(Required action): Lines below containing the word "Robo" should be copied out.

......

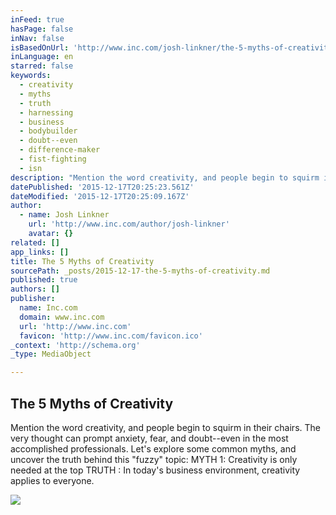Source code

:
 ```yaml
---
inFeed: true
hasPage: false
inNav: false
isBasedOnUrl: 'http://www.inc.com/josh-linkner/the-5-myths-of-creativity.html'
inLanguage: en
starred: false
keywords:
  - creativity
  - myths
  - truth
  - harnessing
  - business
  - bodybuilder
  - doubt--even
  - difference-maker
  - fist-fighting
  - isn
description: "Mention the word creativity, and people begin to squirm in their chairs. The very thought can prompt anxiety, fear, and doubt--even in the most accomplished professionals. Let's explore some common myths, and uncover the truth behind this \"fuzzy\" topic: MYTH 1: Creativity is only needed at the top TRUTH : In today's business environment, creativity applies to everyone."
datePublished: '2015-12-17T20:25:23.561Z'
dateModified: '2015-12-17T20:25:09.167Z'
author:
  - name: Josh Linkner
    url: 'http://www.inc.com/author/josh-linkner'
    avatar: {}
related: []
app_links: []
title: The 5 Myths of Creativity
sourcePath: _posts/2015-12-17-the-5-myths-of-creativity.md
published: true
authors: []
publisher:
  name: Inc.com
  domain: www.inc.com
  url: 'http://www.inc.com'
  favicon: 'http://www.inc.com/favicon.ico'
_context: 'http://schema.org'
_type: MediaObject

---
```

<article style=""><h1>The 5 Myths of Creativity</h1><p>Mention the word creativity, and people begin to squirm in their chairs. The very thought can prompt anxiety, fear, and doubt--even in the most accomplished professionals. Let's explore some common myths, and uncover the truth behind this "fuzzy" topic: MYTH 1: Creativity is only needed at the top TRUTH : In today's business environment, creativity applies to everyone.</p><img src="https://s3-us-west-2.amazonaws.com/the-grid-img/p/0023e4b6767b880d8ad674a9db8bc7a30bdd37bc.jpg" /></article>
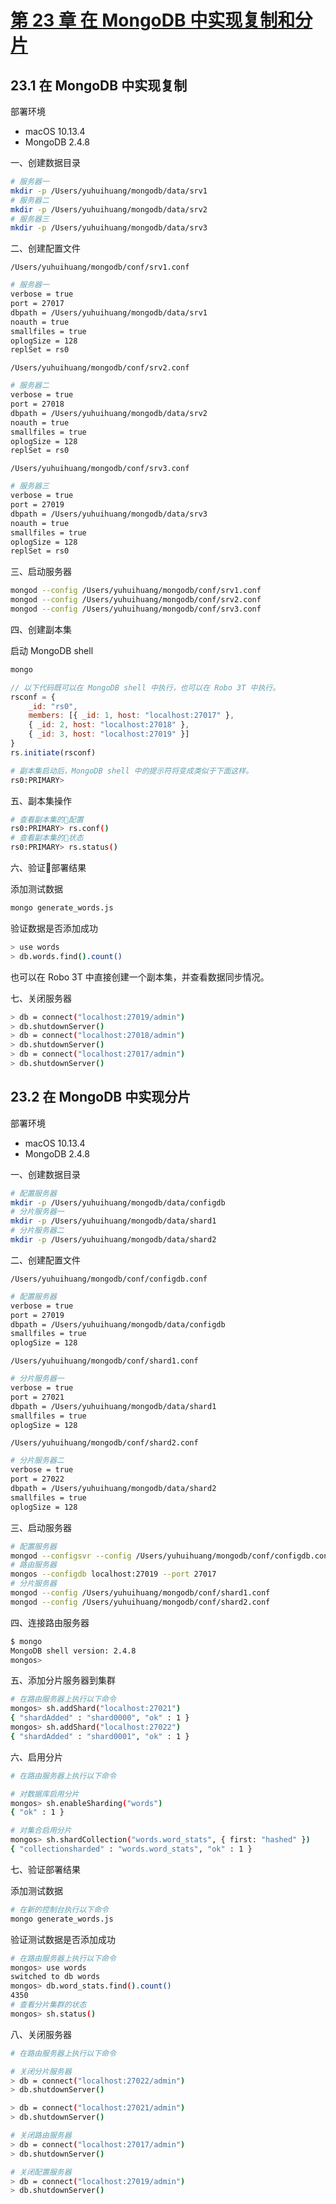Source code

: # [第 23 章 在 MongoDB 中实现复制和分片](https://mrhuangyuhui.gitee.io/books/rTSFcF_files/text/part0030.html)

## 23.1 在 MongoDB 中实现复制

部署环境

- macOS 10.13.4
- MongoDB 2.4.8

一、创建数据目录

```bash
# 服务器一
mkdir -p /Users/yuhuihuang/mongodb/data/srv1
# 服务器二
mkdir -p /Users/yuhuihuang/mongodb/data/srv2
# 服务器三
mkdir -p /Users/yuhuihuang/mongodb/data/srv3
```

二、创建配置文件

`/Users/yuhuihuang/mongodb/conf/srv1.conf`

```bash
# 服务器一
verbose = true
port = 27017
dbpath = /Users/yuhuihuang/mongodb/data/srv1
noauth = true
smallfiles = true
oplogSize = 128
replSet = rs0
```

`/Users/yuhuihuang/mongodb/conf/srv2.conf`

```bash
# 服务器二
verbose = true
port = 27018
dbpath = /Users/yuhuihuang/mongodb/data/srv2
noauth = true
smallfiles = true
oplogSize = 128
replSet = rs0
```

`/Users/yuhuihuang/mongodb/conf/srv3.conf`

```bash
# 服务器三
verbose = true
port = 27019
dbpath = /Users/yuhuihuang/mongodb/data/srv3
noauth = true
smallfiles = true
oplogSize = 128
replSet = rs0
```

三、启动服务器

```bash
mongod --config /Users/yuhuihuang/mongodb/conf/srv1.conf
mongod --config /Users/yuhuihuang/mongodb/conf/srv2.conf
mongod --config /Users/yuhuihuang/mongodb/conf/srv3.conf
```

四、创建副本集

启动 MongoDB shell

```bash
mongo
```

```js
// 以下代码既可以在 MongoDB shell 中执行，也可以在 Robo 3T 中执行。
rsconf = {
    _id: "rs0",
    members: [{ _id: 1, host: "localhost:27017" },
    { _id: 2, host: "localhost:27018" },
    { _id: 3, host: "localhost:27019" }]
}
rs.initiate(rsconf)
```

```bash
# 副本集启动后，MongoDB shell 中的提示符将变成类似于下面这样。
rs0:PRIMARY>
```

五、副本集操作

```bash
# 查看副本集的配置
rs0:PRIMARY> rs.conf()
# 查看副本集的状态
rs0:PRIMARY> rs.status()
```

六、验证部署结果

添加测试数据

```bash
mongo generate_words.js
```

验证数据是否添加成功

```bash
> use words
> db.words.find().count()
```

也可以在 Robo 3T 中直接创建一个副本集，并查看数据同步情况。

七、关闭服务器

```bash
> db = connect("localhost:27019/admin")
> db.shutdownServer()
> db = connect("localhost:27018/admin")
> db.shutdownServer()
> db = connect("localhost:27017/admin")
> db.shutdownServer()
```

## 23.2 在 MongoDB 中实现分片

部署环境

- macOS 10.13.4
- MongoDB 2.4.8

一、创建数据目录

```bash
# 配置服务器
mkdir -p /Users/yuhuihuang/mongodb/data/configdb
# 分片服务器一
mkdir -p /Users/yuhuihuang/mongodb/data/shard1
# 分片服务器二
mkdir -p /Users/yuhuihuang/mongodb/data/shard2
```

二、创建配置文件

`/Users/yuhuihuang/mongodb/conf/configdb.conf`

```bash
# 配置服务器
verbose = true
port = 27019
dbpath = /Users/yuhuihuang/mongodb/data/configdb
smallfiles = true
oplogSize = 128
```

`/Users/yuhuihuang/mongodb/conf/shard1.conf`

```bash
# 分片服务器一
verbose = true
port = 27021
dbpath = /Users/yuhuihuang/mongodb/data/shard1
smallfiles = true
oplogSize = 128
```

`/Users/yuhuihuang/mongodb/conf/shard2.conf`

```bash
# 分片服务器二
verbose = true
port = 27022
dbpath = /Users/yuhuihuang/mongodb/data/shard2
smallfiles = true
oplogSize = 128
```

三、启动服务器

```bash
# 配置服务器
mongod --configsvr --config /Users/yuhuihuang/mongodb/conf/configdb.conf
# 路由服务器
mongos --configdb localhost:27019 --port 27017
# 分片服务器
mongod --config /Users/yuhuihuang/mongodb/conf/shard1.conf
mongod --config /Users/yuhuihuang/mongodb/conf/shard2.conf
```

四、连接路由服务器

```bash
$ mongo
MongoDB shell version: 2.4.8
mongos>
```

五、添加分片服务器到集群

```bash
# 在路由服务器上执行以下命令
mongos> sh.addShard("localhost:27021")
{ "shardAdded" : "shard0000", "ok" : 1 }
mongos> sh.addShard("localhost:27022")
{ "shardAdded" : "shard0001", "ok" : 1 }
```

六、启用分片

```bash
# 在路由服务器上执行以下命令

# 对数据库启用分片
mongos> sh.enableSharding("words")
{ "ok" : 1 }

# 对集合启用分片
mongos> sh.shardCollection("words.word_stats", { first: "hashed" })
{ "collectionsharded" : "words.word_stats", "ok" : 1 }
```

七、验证部署结果

添加测试数据

```bash
# 在新的控制台执行以下命令
mongo generate_words.js
```

验证测试数据是否添加成功

```bash
# 在路由服务器上执行以下命令
mongos> use words
switched to db words
mongos> db.word_stats.find().count()
4350
# 查看分片集群的状态
mongos> sh.status()
```

八、关闭服务器

```bash
# 在路由服务器上执行以下命令

# 关闭分片服务器
> db = connect("localhost:27022/admin")
> db.shutdownServer()

> db = connect("localhost:27021/admin")
> db.shutdownServer()

# 关闭路由服务器
> db = connect("localhost:27017/admin")
> db.shutdownServer()

# 关闭配置服务器
> db = connect("localhost:27019/admin")
> db.shutdownServer()
```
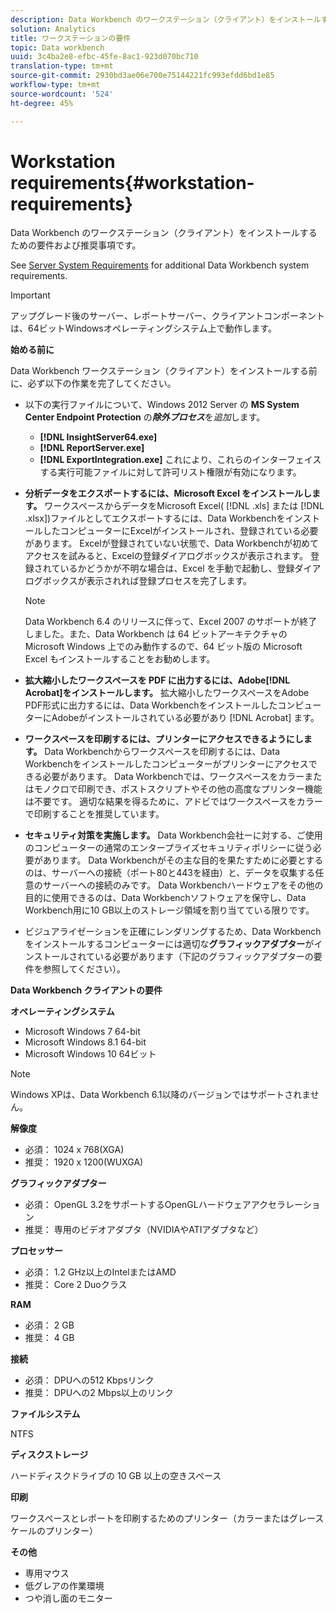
 ```yaml
---
description: Data Workbench のワークステーション（クライアント）をインストールするための要件および推奨事項です。
solution: Analytics
title: ワークステーションの要件
topic: Data workbench
uuid: 3c4ba2e8-efbc-45fe-8ac1-923d070bc710
translation-type: tm+mt
source-git-commit: 2930bd3ae06e700e75144221fc993efdd6bd1e85
workflow-type: tm+mt
source-wordcount: '524'
ht-degree: 45%

---
```



# Workstation requirements{#workstation-requirements}

Data Workbench のワークステーション（クライアント）をインストールするための要件および推奨事項です。

See [Server System Requirements](https://docs.adobe.com/help/en/data-workbench/using/server-admin-install/c-msr-server.html) for additional Data Workbench system requirements.

>[!IMPORTANT]
>
>アップグレード後のサーバー、レポートサーバー、クライアントコンポーネントは、64ビットWindowsオペレーティングシステム上で動作します。

**始める前に**

Data Workbench ワークステーション（クライアント）をインストールする前に、必ず以下の作業を完了してください。

* 以下の実行ファイルについて、Windows 2012 Server の **MS System Center Endpoint Protection** の&#x200B;***除外プロセス***&#x200B;を&#x200B;*追加*&#x200B;します。

   * **[!DNL InsightServer64.exe]**
   * **[!DNL ReportServer.exe]**
   * **[!DNL ExportIntegration.exe]**
   これにより、これらのインターフェイスする実行可能ファイルに対して許可リスト権限が有効になります。

* **分析データをエクスポートするには、Microsoft Excel をインストールします。** ワークスペースからデータをMicrosoft Excel( [!DNL .xls] または [!DNL .xlsx])ファイルとしてエクスポートするには、Data WorkbenchをインストールしたコンピューターにExcelがインストールされ、登録されている必要があります。 Excelが登録されていない状態で、Data Workbenchが初めてアクセスを試みると、Excelの登録ダイアログボックスが表示されます。 登録されているかどうかが不明な場合は、Excel を手動で起動し、登録ダイアログボックスが表示されれば登録プロセスを完了します。

   >[!NOTE]
   >
   >Data Workbench 6.4 のリリースに伴って、Excel 2007 のサポートが終了しました。また、Data Workbench は 64 ビットアーキテクチャの Microsoft Windows 上でのみ動作するので、64 ビット版の Microsoft Excel もインストールすることをお勧めします。

* **拡大縮小したワークスペースを PDF に出力するには、Adobe[!DNL Acrobat]をインストールします。** 拡大縮小したワークスペースをAdobe PDF形式に出力するには、Data WorkbenchをインストールしたコンピューターにAdobeがインストールされている必要があり [!DNL Acrobat] ます。

* **ワークスペースを印刷するには、プリンターにアクセスできるようにします。** Data Workbenchからワークスペースを印刷するには、Data Workbenchをインストールしたコンピューターがプリンターにアクセスできる必要があります。 Data Workbenchでは、ワークスペースをカラーまたはモノクロで印刷でき、ポストスクリプトやその他の高度なプリンター機能は不要です。 適切な結果を得るために、アドビではワークスペースをカラーで印刷することを推奨しています。
* **セキュリティ対策を実施します。** Data Workbench会社ーに対する、ご使用のコンピューターの通常のエンタープライズセキュリティポリシーに従う必要があります。 Data Workbenchがその主な目的を果たすために必要とするのは、サーバーへの接続（ポート80と443を経由）と、データを収集する任意のサーバーへの接続のみです。 Data Workbenchハードウェアをその他の目的に使用できるのは、Data Workbenchソフトウェアを保守し、Data Workbench用に10 GB以上のストレージ領域を割り当てている限りです。
* ビジュアライゼーションを正確にレンダリングするため、Data Workbench をインストールするコンピューターには適切な&#x200B;**グラフィックアダプター**&#x200B;がインストールされている必要があります（下記のグラフィックアダプターの要件を参照してください）。

**Data Workbench クライアントの要件** 

**オペレーティングシステム**

* Microsoft Windows 7 64-bit
* Microsoft Windows 8.1 64-bit
* Microsoft Windows 10 64ビット

>[!NOTE]
>
>Windows XPは、Data Workbench 6.1以降のバージョンではサポートされません。

**解像度**

* 必須： 1024 x 768(XGA)
* 推奨： 1920 x 1200(WUXGA)

**グラフィックアダプター**

* 必須： OpenGL 3.2をサポートするOpenGLハードウェアアクセラレーション
* 推奨： 専用のビデオアダプタ（NVIDIAやATIアダプタなど）

**プロセッサー**

* 必須： 1.2 GHz以上のIntelまたはAMD
* 推奨： Core 2 Duoクラス

**RAM**

* 必須： 2 GB
* 推奨： 4 GB

**接続**

* 必須： DPUへの512 Kbpsリンク
* 推奨： DPUへの2 Mbps以上のリンク

**ファイルシステム**

NTFS

**ディスクストレージ**

ハードディスクドライブの 10 GB 以上の空きスペース

**印刷**

ワークスペースとレポートを印刷するためのプリンター（カラーまたはグレースケールのプリンター）

**その他**

* 専用マウス
* 低グレアの作業環境
* つや消し面のモニター

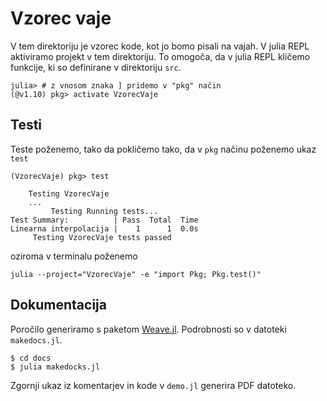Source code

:# Vzorec vaje

V tem direktoriju je vzorec kode, kot jo bomo pisali na vajah. V julia REPL aktiviramo
projekt v tem direktoriju. To omogoča, da v julia REPL kličemo funkcije, ki so definirane
v direktoriju `src`. 

```
julia> # z vnosom znaka ] pridemo v "pkg" način
(@v1.10) pkg> activate VzorecVaje
```

## Testi

Teste poženemo, tako da pokličemo tako, da v `pkg` načinu poženemo ukaz `test`

```shell
(VzorecVaje) pkg> test

    Testing VzorecVaje
    ...
         Testing Running tests...
Test Summary:          | Pass  Total  Time
Linearna interpolacija |    1      1  0.0s
     Testing VzorecVaje tests passed 
```

oziroma v terminalu poženemo

```shell
julia --project="VzorecVaje" -e "import Pkg; Pkg.test()"
```

## Dokumentacija

Poročilo generiramo s paketom [Weave.jl](https://github.com/JunoLab/Weave.jl). Podrobnosti so v datoteki `makedocs.jl`.

```shell
$ cd docs
$ julia makedocks.jl
```

Zgornji ukaz iz komentarjev in kode v `demo.jl` generira PDF datoteko.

......

(Task solution):
// 以下代码既可以在 MongoDB shell 中执行，也可以在 Robo 3T 中执行。
也可以在 Robo 3T 中直接创建一个副本集，并查看数据同步情况。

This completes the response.